--- DATASET EXTRACT Enclosed Below ---

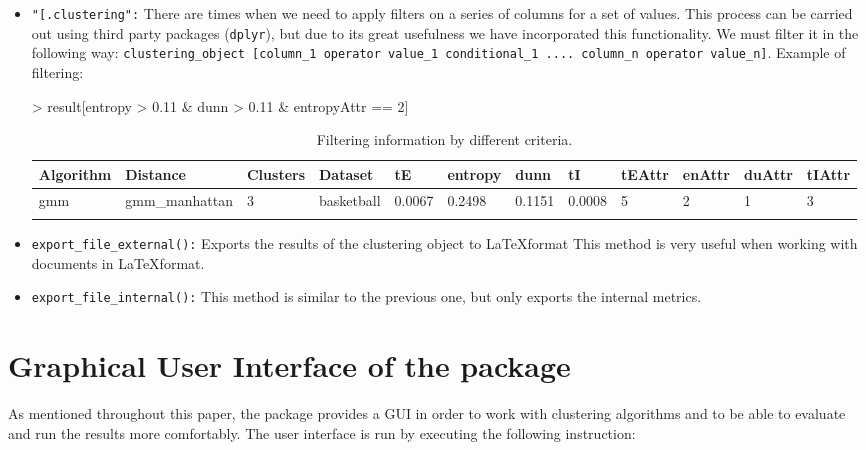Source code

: \begin{itemize}
  \item \texttt{"[.clustering":} There are times when we need to apply filters on a series of columns for a set of values. This process can be carried out using third party packages (\texttt{dplyr}), but due to its great usefulness we have incorporated this functionality. We must filter it in the following way: \texttt{clustering\_object [column\_1 operator value\_1 conditional\_1 .... column\_n operator value\_n]}. Example of filtering:
  \begin{Schunk}
\begin{Sinput}
> result[entropy > 0.11 & dunn > 0.11 & entropyAttr == 2]
\end{Sinput}
\end{Schunk}
{\small
\begin{longtable}{| p{1cm} | p{1.8cm} | p{0.7cm} | p{0.9cm} | p{0.5cm} | p{0.65cm} | p{0.5cm} | p{0.5cm} | p{0.55cm} | p{0.55cm} | p{0.6cm} | p{0.5cm} |}
\hline
\scriptsize  Algorithm & \scriptsize  Distance  &  \scriptsize Clusters & \scriptsize  Dataset & \scriptsize tE & \scriptsize entropy & \scriptsize  dunn  & \scriptsize tI & \scriptsize tEAttr & \scriptsize enAttr & \scriptsize duAttr & \scriptsize tIAttr  \\
\hline
\scriptsize    gmm     & \scriptsize  gmm\_manhattan & \scriptsize      3  & \scriptsize   basketball  & \scriptsize   0.0067  & \scriptsize  0.2498  & \scriptsize 0.1151  & \scriptsize    0.0008     & \scriptsize     5       & \scriptsize       2    & \scriptsize      1      & \scriptsize      3 \\
\hline
\caption{Filtering information by different criteria.}
\label{tab:filtering}
\end{longtable}}

  \item \texttt{export\_file\_external():} Exports the results of the clustering object to \LaTeX format This method is very useful when working with documents in \LaTeX format.
  \item \texttt{export\_file\_internal():} This method is similar to the previous one, but only exports the internal metrics.
\end{itemize}


\section{Graphical User Interface of the  package}

As mentioned throughout this paper, the  package provides a GUI in order to work with clustering algorithms and to be able to evaluate and run the results more comfortably. The user interface is run by executing the following instruction:

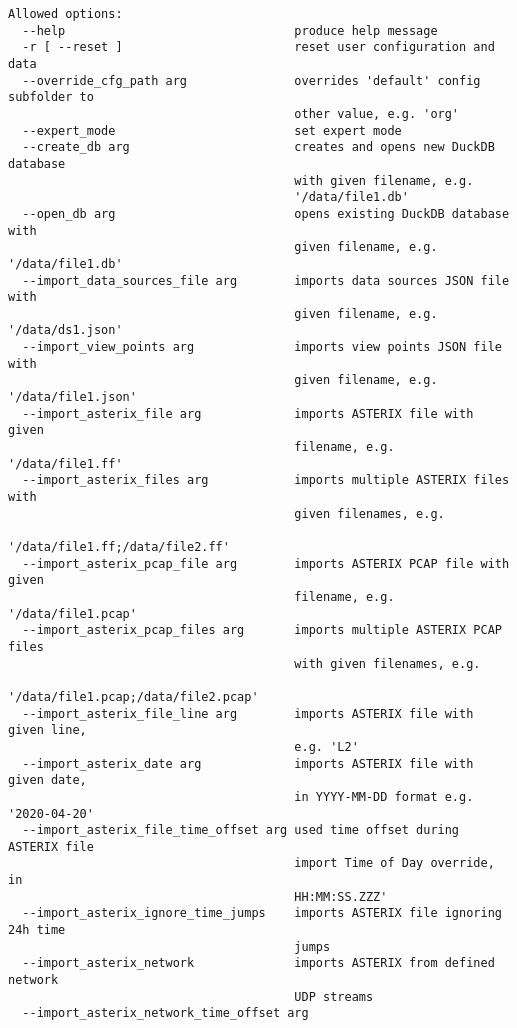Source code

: \begin{lstlisting}
Allowed options:
  --help                                produce help message
  -r [ --reset ]                        reset user configuration and data
  --override_cfg_path arg               overrides 'default' config subfolder to
                                        other value, e.g. 'org'
  --expert_mode                         set expert mode
  --create_db arg                       creates and opens new DuckDB database 
                                        with given filename, e.g. 
                                        '/data/file1.db'
  --open_db arg                         opens existing DuckDB database with 
                                        given filename, e.g. '/data/file1.db'
  --import_data_sources_file arg        imports data sources JSON file with 
                                        given filename, e.g. '/data/ds1.json'
  --import_view_points arg              imports view points JSON file with 
                                        given filename, e.g. '/data/file1.json'
  --import_asterix_file arg             imports ASTERIX file with given 
                                        filename, e.g. '/data/file1.ff'
  --import_asterix_files arg            imports multiple ASTERIX files with 
                                        given filenames, e.g. 
                                        '/data/file1.ff;/data/file2.ff'
  --import_asterix_pcap_file arg        imports ASTERIX PCAP file with given 
                                        filename, e.g. '/data/file1.pcap'
  --import_asterix_pcap_files arg       imports multiple ASTERIX PCAP files 
                                        with given filenames, e.g. 
                                        '/data/file1.pcap;/data/file2.pcap'
  --import_asterix_file_line arg        imports ASTERIX file with given line, 
                                        e.g. 'L2'
  --import_asterix_date arg             imports ASTERIX file with given date, 
                                        in YYYY-MM-DD format e.g. '2020-04-20'
  --import_asterix_file_time_offset arg used time offset during ASTERIX file 
                                        import Time of Day override, in 
                                        HH:MM:SS.ZZZ'
  --import_asterix_ignore_time_jumps    imports ASTERIX file ignoring 24h time 
                                        jumps
  --import_asterix_network              imports ASTERIX from defined network 
                                        UDP streams
  --import_asterix_network_time_offset arg

\end{lstlisting}
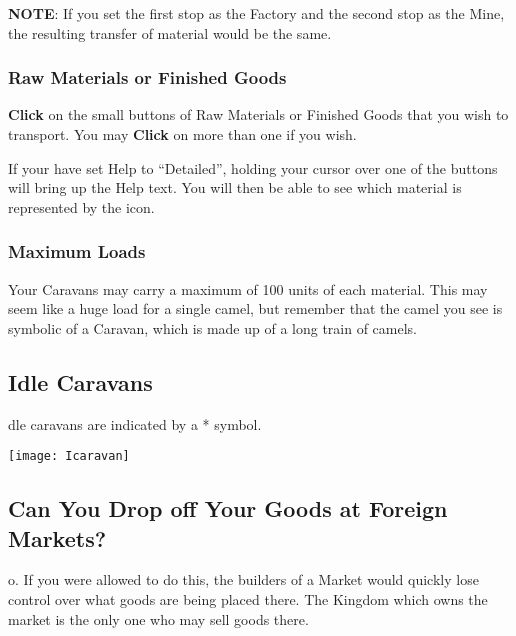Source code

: \textbf{NOTE}: If you set the first stop as the Factory and the second stop as the Mine, the resulting transfer of material would be the same.

\subsubsection{\textsf{Raw Materials or Finished Goods}}

\textbf{Click} on the small buttons of Raw Materials or Finished Goods that you wish to transport. You may \textbf{Click} on more than one if you wish.

If your have set Help to “Detailed”, holding your cursor over one of the buttons will bring up the Help text. You will then be able to see which material is represented by the icon.

\subsubsection{\textsf{Maximum Loads}}

Your Caravans may carry a maximum of 100 units of each material. This may seem like a huge load for a single camel, but remember that the camel you see is symbolic of a Caravan, which is made up of a long train of camels.

\subsection{\textsf{Idle Caravans}}



dle caravans are indicated by a * symbol.

\begin{center}
	\texttt{[image: Icaravan]}
\end{center}

\subsection{\textsf{Can You Drop off Your Goods at Foreign Markets?}}


o. If you were allowed to do this, the builders of a Market would quickly lose control over what goods are being placed there. The Kingdom which owns the market is the only one who may sell goods there.

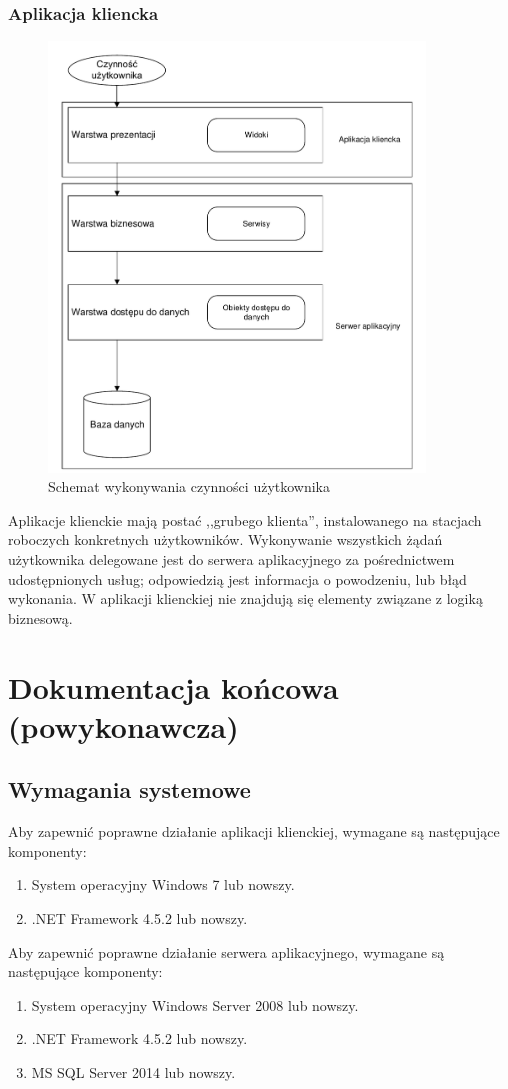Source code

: \documentclass[10pt,a4paper]{article}
\begin{document}
\subsubsection{Aplikacja kliencka}
\begin{figure}[H]
	\centering
	\includegraphics[width=10cm]{architecture-fat-client.pdf}
	\caption{Schemat wykonywania czynności użytkownika}
\end{figure}
Aplikacje klienckie mają postać ,,grubego klienta'', instalowanego na stacjach roboczych konkretnych użytkowników. Wykonywanie wszystkich żądań użytkownika delegowane jest do serwera aplikacyjnego za pośrednictwem udostępnionych usług; odpowiedzią jest informacja o powodzeniu, lub błąd wykonania. W aplikacji klienckiej nie znajdują się elementy związane z logiką biznesową.

\newpage
\section{Dokumentacja końcowa (powykonawcza)}

\subsection{Wymagania systemowe}
Aby zapewnić poprawne działanie aplikacji klienckiej, wymagane są następujące komponenty:
\begin{enumerate}
	\item System operacyjny Windows 7 lub nowszy.
	\item .NET Framework 4.5.2 lub nowszy.
\end{enumerate}
Aby zapewnić poprawne działanie serwera aplikacyjnego, wymagane są następujące komponenty:
\begin{enumerate}
	\item System operacyjny Windows Server 2008 lub nowszy.
	\item .NET Framework 4.5.2 lub nowszy.
	\item MS SQL Server 2014 lub nowszy.
\end{enumerate}
\end{document}

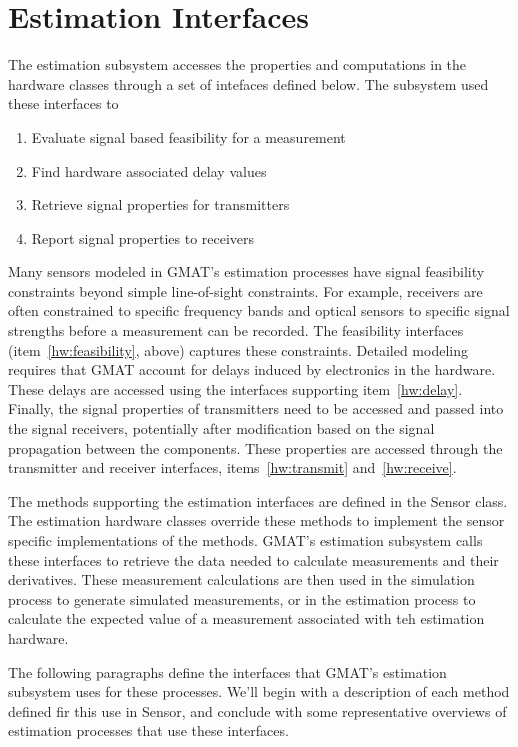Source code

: \section{Estimation Interfaces}

The estimation subsystem accesses the properties and computations in the
hardware classes through a set of intefaces defined below.  The subsystem used
these interfaces to 
\begin{enumerate}
 \item \label{hw:feasibility}Evaluate signal based feasibility for a measurement
 \item \label{hw:delay}Find hardware associated delay values
 \item \label{hw:transmit}Retrieve signal properties for transmitters
 \item \label{hw:receive}Report signal properties to receivers
\end{enumerate}
\noindent
Many sensors modeled in GMAT's estimation processes have signal feasibility
constraints beyond simple line-of-sight constraints.  For example, receivers are
often constrained to specific frequency bands and optical sensors to specific
signal strengths before a measurement can be recorded.  The feasibility
interfaces (item~\ref{hw:feasibility}, above) captures these constraints. 
Detailed modeling requires that GMAT account for delays induced by electronics
in the hardware.  These delays are accessed using the interfaces supporting
item~\ref{hw:delay}.  Finally, the signal properties of transmitters need to be
accessed and passed into the signal receivers, potentially after modification
based on the signal propagation between the components.  These properties are
accessed through the transmitter and receiver interfaces,
items~\ref{hw:transmit} and~\ref{hw:receive}.

The methods supporting the estimation interfaces are defined in the Sensor
class.  The estimation hardware classes override these methods to implement the
sensor specific implementations of the methods.  GMAT's estimation subsystem
calls these interfaces to retrieve the data needed to calculate measurements and
their derivatives.  These measurement calculations are then used in the
simulation process to generate simulated measurements, or in the estimation
process to calculate the expected value of a measurement associated with teh
estimation hardware.

The following paragraphs define the interfaces that GMAT's estimation subsystem
uses for these processes.  We'll begin with a description of each method
defined fir this use in Sensor, and conclude with some representative overviews
of estimation processes that use these interfaces.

--- End of Enclosed DATASET EXTRACT ---

[THE TASK] Return exactly the lines above from the line that has "accessed through the" through the line that has "calls these interfaces", inclusive, and nothing else.

[ANSWER SECTION]
accessed through the transmitter and receiver interfaces,
items~\ref{hw:transmit} and~\ref{hw:receive}.

The methods supporting the estimation interfaces are defined in the Sensor
class.  The estimation hardware classes override these methods to implement the
sensor specific implementations of the methods.  GMAT's estimation subsystem
calls these interfaces to retrieve the data needed to calculate measurements and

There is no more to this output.